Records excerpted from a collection
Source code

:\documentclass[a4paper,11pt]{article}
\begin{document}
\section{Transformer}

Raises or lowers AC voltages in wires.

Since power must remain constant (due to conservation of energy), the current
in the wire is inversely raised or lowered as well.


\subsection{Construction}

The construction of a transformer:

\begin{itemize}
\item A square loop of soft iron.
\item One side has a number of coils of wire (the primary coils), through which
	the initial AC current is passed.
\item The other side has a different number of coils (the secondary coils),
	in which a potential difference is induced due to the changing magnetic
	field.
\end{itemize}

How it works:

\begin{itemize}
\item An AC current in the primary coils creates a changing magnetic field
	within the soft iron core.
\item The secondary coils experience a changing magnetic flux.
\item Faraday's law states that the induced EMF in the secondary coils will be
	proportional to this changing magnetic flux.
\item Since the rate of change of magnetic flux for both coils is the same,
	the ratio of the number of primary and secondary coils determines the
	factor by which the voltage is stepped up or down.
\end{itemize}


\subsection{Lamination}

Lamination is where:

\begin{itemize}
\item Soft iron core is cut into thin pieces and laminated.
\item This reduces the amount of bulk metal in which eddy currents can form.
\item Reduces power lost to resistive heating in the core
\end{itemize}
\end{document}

**WHAT YOU ARE ASKED TO DO:** Output the records above, each one exactly, with none left out.

**EXPECTED ANSWER:**
Source code

:\documentclass[a4paper,11pt]{article}
\begin{document}
\section{Transformer}

Raises or lowers AC voltages in wires.

Since power must remain constant (due to conservation of energy), the current
in the wire is inversely raised or lowered as well.


\subsection{Construction}

The construction of a transformer:

\begin{itemize}
\item A square loop of soft iron.
\item One side has a number of coils of wire (the primary coils), through which
	the initial AC current is passed.
\item The other side has a different number of coils (the secondary coils),
	in which a potential difference is induced due to the changing magnetic
	field.
\end{itemize}

How it works:

\begin{itemize}
\item An AC current in the primary coils creates a changing magnetic field
	within the soft iron core.
\item The secondary coils experience a changing magnetic flux.
\item Faraday's law states that the induced EMF in the secondary coils will be
	proportional to this changing magnetic flux.
\item Since the rate of change of magnetic flux for both coils is the same,
	the ratio of the number of primary and secondary coils determines the
	factor by which the voltage is stepped up or down.
\end{itemize}


\subsection{Lamination}

Lamination is where:

\begin{itemize}
\item Soft iron core is cut into thin pieces and laminated.
\item This reduces the amount of bulk metal in which eddy currents can form.
\item Reduces power lost to resistive heating in the core
\end{itemize}
\end{document}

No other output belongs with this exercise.